Why did Angus Deaton win the Nobel Prize in Economics?
Angus Deaton won the 2015 Nobel Memorial Prize in Economic Sciences for his analysis of consumption, poverty, and welfare. The Royal Swedish Academy of Sciences credited him with linking detailed individual consumption choices to aggregate economic outcomes, transforming microeconomics, macroeconomics, and development economics.
What is the Almost Ideal Demand System developed by Angus Deaton?
The Almost Ideal Demand System (AIDS) is a consumer demand model that Deaton developed with John Muellbauer, published in The American Economic Review in 1980. It explains how demand for goods changes with prices and income, and the American Economic Review later ranked it among the top 20 papers published in the journal across its first hundred years.
What did Angus Deaton and Anne Case find in their deaths of despair research?
In a 2015 paper in the Proceedings of the National Academy of Sciences, Case and Deaton documented a rising mortality rate among middle-aged white non-Hispanic Americans unique among wealthy nations. The deaths clustered around drug and alcohol poisonings, suicide, and chronic liver diseases, which they labeled deaths of despair. A 2017 follow-up found the trend was driven by worsening labor market opportunities for less-educated white non-Hispanics.

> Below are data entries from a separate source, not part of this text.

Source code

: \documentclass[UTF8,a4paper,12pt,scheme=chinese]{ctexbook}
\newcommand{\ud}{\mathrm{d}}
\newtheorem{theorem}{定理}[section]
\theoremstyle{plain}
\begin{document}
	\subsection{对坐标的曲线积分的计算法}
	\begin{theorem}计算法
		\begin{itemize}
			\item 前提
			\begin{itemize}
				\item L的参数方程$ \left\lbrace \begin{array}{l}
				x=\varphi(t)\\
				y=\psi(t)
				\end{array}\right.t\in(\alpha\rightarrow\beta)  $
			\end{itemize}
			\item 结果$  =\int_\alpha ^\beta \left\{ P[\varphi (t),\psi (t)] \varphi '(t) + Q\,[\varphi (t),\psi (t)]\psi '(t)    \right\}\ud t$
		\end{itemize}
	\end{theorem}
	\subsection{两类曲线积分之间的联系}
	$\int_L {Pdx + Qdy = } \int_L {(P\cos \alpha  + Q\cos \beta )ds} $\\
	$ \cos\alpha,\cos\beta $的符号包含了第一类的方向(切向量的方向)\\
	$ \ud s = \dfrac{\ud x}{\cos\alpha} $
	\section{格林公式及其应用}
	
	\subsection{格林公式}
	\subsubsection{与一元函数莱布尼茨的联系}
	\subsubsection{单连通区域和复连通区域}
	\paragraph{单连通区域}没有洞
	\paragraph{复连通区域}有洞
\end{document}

Where did Angus Deaton go to university?
Deaton earned his B.A., M.A., and Ph.D. at the University of Cambridge, completing his doctorate in 1975 under the supervision of Nobel laureate Richard Stone. He was a student and later a fellow at Fitzwilliam College.
What is the Frisch Medal and when did Angus Deaton receive it?
The Frisch Medal is awarded by the Econometric Society every two years to an outstanding applied paper published in Econometrica within the previous five years. Deaton received it in 1978, becoming the first-ever recipient of the award.
What did Angus Deaton say about mainstream economics in 2024?
In 2024, Deaton wrote that he had changed his mind on a large part of the mainstream economics he had previously supported. He concluded that economists could benefit from greater engagement with philosophers, historians, and sociologists, citing Adam Smith as a model for that kind of intellectual breadth.